# TASK
Exact copies of all the lines below are wanted, without a single picture.

++++ ENTRIES SHOWN

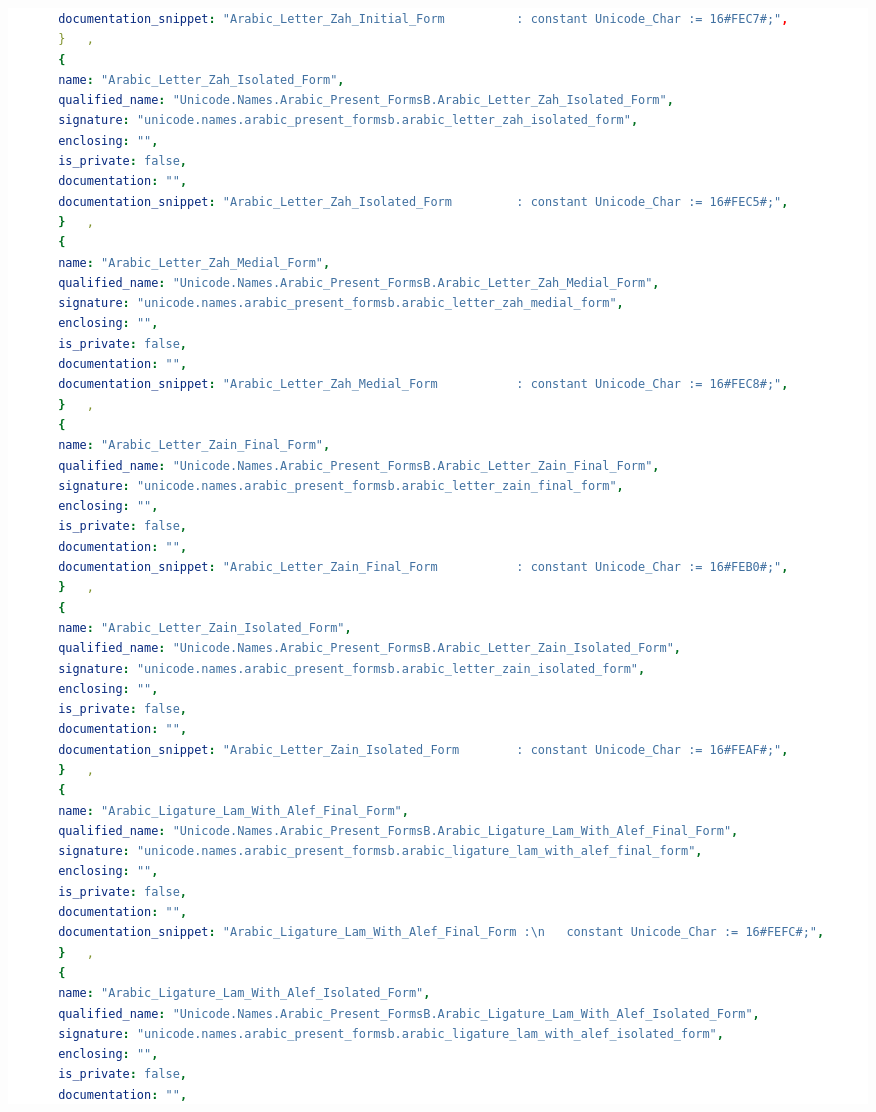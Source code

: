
 ```yaml
       documentation_snippet: "Arabic_Letter_Zah_Initial_Form          : constant Unicode_Char := 16#FEC7#;",
       }   ,
       {
       name: "Arabic_Letter_Zah_Isolated_Form",
       qualified_name: "Unicode.Names.Arabic_Present_FormsB.Arabic_Letter_Zah_Isolated_Form",
       signature: "unicode.names.arabic_present_formsb.arabic_letter_zah_isolated_form",
       enclosing: "",
       is_private: false,
       documentation: "",
       documentation_snippet: "Arabic_Letter_Zah_Isolated_Form         : constant Unicode_Char := 16#FEC5#;",
       }   ,
       {
       name: "Arabic_Letter_Zah_Medial_Form",
       qualified_name: "Unicode.Names.Arabic_Present_FormsB.Arabic_Letter_Zah_Medial_Form",
       signature: "unicode.names.arabic_present_formsb.arabic_letter_zah_medial_form",
       enclosing: "",
       is_private: false,
       documentation: "",
       documentation_snippet: "Arabic_Letter_Zah_Medial_Form           : constant Unicode_Char := 16#FEC8#;",
       }   ,
       {
       name: "Arabic_Letter_Zain_Final_Form",
       qualified_name: "Unicode.Names.Arabic_Present_FormsB.Arabic_Letter_Zain_Final_Form",
       signature: "unicode.names.arabic_present_formsb.arabic_letter_zain_final_form",
       enclosing: "",
       is_private: false,
       documentation: "",
       documentation_snippet: "Arabic_Letter_Zain_Final_Form           : constant Unicode_Char := 16#FEB0#;",
       }   ,
       {
       name: "Arabic_Letter_Zain_Isolated_Form",
       qualified_name: "Unicode.Names.Arabic_Present_FormsB.Arabic_Letter_Zain_Isolated_Form",
       signature: "unicode.names.arabic_present_formsb.arabic_letter_zain_isolated_form",
       enclosing: "",
       is_private: false,
       documentation: "",
       documentation_snippet: "Arabic_Letter_Zain_Isolated_Form        : constant Unicode_Char := 16#FEAF#;",
       }   ,
       {
       name: "Arabic_Ligature_Lam_With_Alef_Final_Form",
       qualified_name: "Unicode.Names.Arabic_Present_FormsB.Arabic_Ligature_Lam_With_Alef_Final_Form",
       signature: "unicode.names.arabic_present_formsb.arabic_ligature_lam_with_alef_final_form",
       enclosing: "",
       is_private: false,
       documentation: "",
       documentation_snippet: "Arabic_Ligature_Lam_With_Alef_Final_Form :\n   constant Unicode_Char := 16#FEFC#;",
       }   ,
       {
       name: "Arabic_Ligature_Lam_With_Alef_Isolated_Form",
       qualified_name: "Unicode.Names.Arabic_Present_FormsB.Arabic_Ligature_Lam_With_Alef_Isolated_Form",
       signature: "unicode.names.arabic_present_formsb.arabic_ligature_lam_with_alef_isolated_form",
       enclosing: "",
       is_private: false,
       documentation: "",
```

++++++++

# REPLY
Source code

:
 ```yaml
       documentation_snippet: "Arabic_Letter_Zah_Initial_Form          : constant Unicode_Char := 16#FEC7#;",
       }   ,
       {
       name: "Arabic_Letter_Zah_Isolated_Form",
       qualified_name: "Unicode.Names.Arabic_Present_FormsB.Arabic_Letter_Zah_Isolated_Form",
       signature: "unicode.names.arabic_present_formsb.arabic_letter_zah_isolated_form",
       enclosing: "",
       is_private: false,
       documentation: "",
       documentation_snippet: "Arabic_Letter_Zah_Isolated_Form         : constant Unicode_Char := 16#FEC5#;",
       }   ,
       {
       name: "Arabic_Letter_Zah_Medial_Form",
       qualified_name: "Unicode.Names.Arabic_Present_FormsB.Arabic_Letter_Zah_Medial_Form",
       signature: "unicode.names.arabic_present_formsb.arabic_letter_zah_medial_form",
       enclosing: "",
       is_private: false,
       documentation: "",
       documentation_snippet: "Arabic_Letter_Zah_Medial_Form           : constant Unicode_Char := 16#FEC8#;",
       }   ,
       {
       name: "Arabic_Letter_Zain_Final_Form",
       qualified_name: "Unicode.Names.Arabic_Present_FormsB.Arabic_Letter_Zain_Final_Form",
       signature: "unicode.names.arabic_present_formsb.arabic_letter_zain_final_form",
       enclosing: "",
       is_private: false,
       documentation: "",
       documentation_snippet: "Arabic_Letter_Zain_Final_Form           : constant Unicode_Char := 16#FEB0#;",
       }   ,
       {
       name: "Arabic_Letter_Zain_Isolated_Form",
       qualified_name: "Unicode.Names.Arabic_Present_FormsB.Arabic_Letter_Zain_Isolated_Form",
       signature: "unicode.names.arabic_present_formsb.arabic_letter_zain_isolated_form",
       enclosing: "",
       is_private: false,
       documentation: "",
       documentation_snippet: "Arabic_Letter_Zain_Isolated_Form        : constant Unicode_Char := 16#FEAF#;",
       }   ,
       {
       name: "Arabic_Ligature_Lam_With_Alef_Final_Form",
       qualified_name: "Unicode.Names.Arabic_Present_FormsB.Arabic_Ligature_Lam_With_Alef_Final_Form",
       signature: "unicode.names.arabic_present_formsb.arabic_ligature_lam_with_alef_final_form",
       enclosing: "",
       is_private: false,
       documentation: "",
       documentation_snippet: "Arabic_Ligature_Lam_With_Alef_Final_Form :\n   constant Unicode_Char := 16#FEFC#;",
       }   ,
       {
       name: "Arabic_Ligature_Lam_With_Alef_Isolated_Form",
       qualified_name: "Unicode.Names.Arabic_Present_FormsB.Arabic_Ligature_Lam_With_Alef_Isolated_Form",
       signature: "unicode.names.arabic_present_formsb.arabic_ligature_lam_with_alef_isolated_form",
       enclosing: "",
       is_private: false,
       documentation: "",
```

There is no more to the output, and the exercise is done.